Best of Springfield®


Mini O'Beirne Crisis Nursery

Photo courtesy Mini O'Beirne Crisis Nursery

"One of the reasons I applied for this job is that I couldn't imagine a place so integral to our community being without an executive director at this time," says Jennifer McMillin, who took the helm of the Mini O'Beirne Crisis Nursery (MOCN) four short months ago. "I'm so grateful to be here to help."

For over 30 years, MOCN has been a steadfast part of our community, providing emergency childcare services. Over 2,000 children, from birth to age seven, are cared for each year by 13 full- and part-time staff, as well as community volunteers, at no cost.

MOCN is named for founder Marinda "Mini" O'Beirne, who worked as an advocate for abused children. Though O'Beirne passed away before her dream of a crisis nursery could be fulfilled, a steering committee carried on her work, and MOCN is named in her honor.

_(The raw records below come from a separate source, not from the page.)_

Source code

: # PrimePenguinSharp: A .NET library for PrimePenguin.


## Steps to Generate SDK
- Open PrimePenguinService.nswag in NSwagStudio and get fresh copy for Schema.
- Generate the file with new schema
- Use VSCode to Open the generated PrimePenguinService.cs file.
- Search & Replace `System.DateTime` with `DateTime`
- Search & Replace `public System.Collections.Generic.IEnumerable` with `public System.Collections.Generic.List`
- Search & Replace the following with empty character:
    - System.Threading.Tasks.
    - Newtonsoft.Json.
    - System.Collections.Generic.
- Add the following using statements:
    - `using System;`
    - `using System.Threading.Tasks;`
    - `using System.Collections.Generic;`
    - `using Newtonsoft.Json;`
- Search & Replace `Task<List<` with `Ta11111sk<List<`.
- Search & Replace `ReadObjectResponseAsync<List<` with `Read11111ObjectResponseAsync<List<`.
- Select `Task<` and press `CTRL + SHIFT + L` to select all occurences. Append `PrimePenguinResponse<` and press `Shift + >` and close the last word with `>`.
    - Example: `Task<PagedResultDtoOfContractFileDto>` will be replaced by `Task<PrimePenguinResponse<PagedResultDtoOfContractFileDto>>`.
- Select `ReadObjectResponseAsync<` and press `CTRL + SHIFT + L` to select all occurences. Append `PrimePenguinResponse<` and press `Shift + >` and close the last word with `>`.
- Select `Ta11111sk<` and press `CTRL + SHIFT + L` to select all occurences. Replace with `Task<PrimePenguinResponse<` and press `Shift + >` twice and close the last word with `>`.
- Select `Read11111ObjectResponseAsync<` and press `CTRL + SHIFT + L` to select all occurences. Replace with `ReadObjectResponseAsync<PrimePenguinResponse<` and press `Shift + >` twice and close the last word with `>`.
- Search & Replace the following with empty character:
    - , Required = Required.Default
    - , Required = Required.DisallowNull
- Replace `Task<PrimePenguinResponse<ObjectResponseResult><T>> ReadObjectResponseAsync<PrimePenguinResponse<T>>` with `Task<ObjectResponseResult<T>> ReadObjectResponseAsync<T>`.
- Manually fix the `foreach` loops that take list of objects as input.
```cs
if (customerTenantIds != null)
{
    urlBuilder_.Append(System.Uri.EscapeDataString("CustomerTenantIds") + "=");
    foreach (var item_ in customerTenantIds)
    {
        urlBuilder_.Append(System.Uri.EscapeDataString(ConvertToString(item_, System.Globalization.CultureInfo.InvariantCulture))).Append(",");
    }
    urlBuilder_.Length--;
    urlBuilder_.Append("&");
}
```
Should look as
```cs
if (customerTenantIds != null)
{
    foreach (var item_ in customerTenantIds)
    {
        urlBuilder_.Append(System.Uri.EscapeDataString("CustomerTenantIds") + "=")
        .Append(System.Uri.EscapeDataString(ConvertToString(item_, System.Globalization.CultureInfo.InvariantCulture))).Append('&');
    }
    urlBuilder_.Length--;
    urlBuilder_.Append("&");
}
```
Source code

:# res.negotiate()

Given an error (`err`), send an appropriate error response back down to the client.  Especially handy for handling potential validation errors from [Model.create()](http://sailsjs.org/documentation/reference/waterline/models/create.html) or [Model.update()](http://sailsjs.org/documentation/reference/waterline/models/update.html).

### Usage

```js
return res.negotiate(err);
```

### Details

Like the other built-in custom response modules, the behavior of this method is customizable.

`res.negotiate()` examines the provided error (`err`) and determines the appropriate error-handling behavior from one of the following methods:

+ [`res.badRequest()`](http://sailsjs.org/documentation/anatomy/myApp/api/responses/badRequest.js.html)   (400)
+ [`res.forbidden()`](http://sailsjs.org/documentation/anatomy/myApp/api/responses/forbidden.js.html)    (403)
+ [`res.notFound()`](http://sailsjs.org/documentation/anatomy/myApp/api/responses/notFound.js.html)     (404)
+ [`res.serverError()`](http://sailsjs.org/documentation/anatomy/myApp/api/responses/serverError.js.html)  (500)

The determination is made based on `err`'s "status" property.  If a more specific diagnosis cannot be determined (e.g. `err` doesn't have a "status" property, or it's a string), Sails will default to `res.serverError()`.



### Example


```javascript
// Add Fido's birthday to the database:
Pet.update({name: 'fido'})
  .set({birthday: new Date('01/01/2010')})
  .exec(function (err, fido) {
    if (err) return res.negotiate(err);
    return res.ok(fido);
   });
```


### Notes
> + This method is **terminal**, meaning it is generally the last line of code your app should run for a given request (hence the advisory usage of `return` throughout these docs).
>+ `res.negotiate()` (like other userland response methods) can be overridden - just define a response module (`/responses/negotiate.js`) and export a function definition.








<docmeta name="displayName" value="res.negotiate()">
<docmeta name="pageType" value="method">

In addition to emergency childcare, MOCN also provides other services free of charge: parent education classes and support groups, crisis counseling, medical and developmental screenings, follow-up home visits and referrals for food, clothing and shelter. MOCN's basic needs pantry provides diapers, wipes and formula. MOCN advocates for families, confronts racism and is committed to "building a future, both inside and outside our walls, that is more diverse, community-driven and equitable for all," as stated in a message from the board of directors.

"We've been affected by COVID," says McMillan, noting that volunteers are no longer allowed due to restrictions by state agencies. MOCN has altered its childcare schedule, allocating one staff person per family. Children can no longer play with unrelated children at MOCN.

"Even before COVID, we had to turn away families due to capacity," states McMillan. MOCN prioritizes those with immediate emergency needs and tries to work with scheduling to provide care for those with less immediate needs.

As many nonprofits look at creative ways of raising money without being able to host large fundraising events, McMillan notes, "We've been lucky, and the community knows how important our work is."

While the Children's Holiday Store, MOCN's biggest fundraiser, will not happen this year, McMillan says they will announce an alternative to this event in the coming weeks. "We're still able to meet our mission, and we are looking at other ways of raising funds."